=== Section Start ===

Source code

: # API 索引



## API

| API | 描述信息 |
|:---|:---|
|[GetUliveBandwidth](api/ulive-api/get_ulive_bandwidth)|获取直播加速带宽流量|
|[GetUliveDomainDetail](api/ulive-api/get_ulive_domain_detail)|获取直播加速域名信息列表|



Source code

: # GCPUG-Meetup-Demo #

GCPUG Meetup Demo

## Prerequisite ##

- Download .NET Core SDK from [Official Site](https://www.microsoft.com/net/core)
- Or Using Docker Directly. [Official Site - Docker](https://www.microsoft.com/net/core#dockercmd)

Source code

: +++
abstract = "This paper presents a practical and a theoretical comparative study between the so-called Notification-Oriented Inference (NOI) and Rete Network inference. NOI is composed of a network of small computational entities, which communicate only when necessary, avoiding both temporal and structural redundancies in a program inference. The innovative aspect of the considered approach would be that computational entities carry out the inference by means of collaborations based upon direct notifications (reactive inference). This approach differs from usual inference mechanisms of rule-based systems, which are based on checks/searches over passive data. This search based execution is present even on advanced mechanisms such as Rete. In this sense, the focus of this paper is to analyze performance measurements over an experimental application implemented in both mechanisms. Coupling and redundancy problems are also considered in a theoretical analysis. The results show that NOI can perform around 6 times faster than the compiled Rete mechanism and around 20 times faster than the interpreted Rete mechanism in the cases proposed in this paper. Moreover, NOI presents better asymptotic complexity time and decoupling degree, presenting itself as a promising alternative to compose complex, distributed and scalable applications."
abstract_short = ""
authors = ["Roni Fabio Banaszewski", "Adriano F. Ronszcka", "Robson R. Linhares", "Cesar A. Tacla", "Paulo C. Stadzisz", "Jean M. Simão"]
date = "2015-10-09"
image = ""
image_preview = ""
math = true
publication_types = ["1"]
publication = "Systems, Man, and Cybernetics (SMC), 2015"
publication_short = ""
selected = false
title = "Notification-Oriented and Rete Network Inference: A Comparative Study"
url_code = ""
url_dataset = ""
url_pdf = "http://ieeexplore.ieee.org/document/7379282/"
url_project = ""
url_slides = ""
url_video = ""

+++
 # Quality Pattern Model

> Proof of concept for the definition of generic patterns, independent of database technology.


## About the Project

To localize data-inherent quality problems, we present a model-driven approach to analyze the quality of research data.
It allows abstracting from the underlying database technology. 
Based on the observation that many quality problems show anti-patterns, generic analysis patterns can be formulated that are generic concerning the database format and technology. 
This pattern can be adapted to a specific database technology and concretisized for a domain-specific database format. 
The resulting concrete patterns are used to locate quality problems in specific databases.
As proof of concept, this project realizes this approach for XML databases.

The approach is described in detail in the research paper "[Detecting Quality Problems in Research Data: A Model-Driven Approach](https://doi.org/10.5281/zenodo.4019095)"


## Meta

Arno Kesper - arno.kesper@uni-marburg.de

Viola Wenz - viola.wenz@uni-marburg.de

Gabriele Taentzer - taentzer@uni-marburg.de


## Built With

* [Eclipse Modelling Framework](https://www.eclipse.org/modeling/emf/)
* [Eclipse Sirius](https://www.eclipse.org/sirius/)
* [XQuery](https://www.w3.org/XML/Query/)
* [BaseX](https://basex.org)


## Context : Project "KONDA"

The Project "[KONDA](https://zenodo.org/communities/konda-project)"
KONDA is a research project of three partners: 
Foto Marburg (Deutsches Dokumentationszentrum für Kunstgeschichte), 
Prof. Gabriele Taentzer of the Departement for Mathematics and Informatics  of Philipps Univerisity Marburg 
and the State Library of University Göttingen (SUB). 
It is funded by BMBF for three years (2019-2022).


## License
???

=== Section End ===

• What this task involves
Return the lines from the one containing "and the State" through the last line of the records. Include both ends and nothing else.

• Response to the task
and the State Library of University Göttingen (SUB). 
It is funded by BMBF for three years (2019-2022).


## License
???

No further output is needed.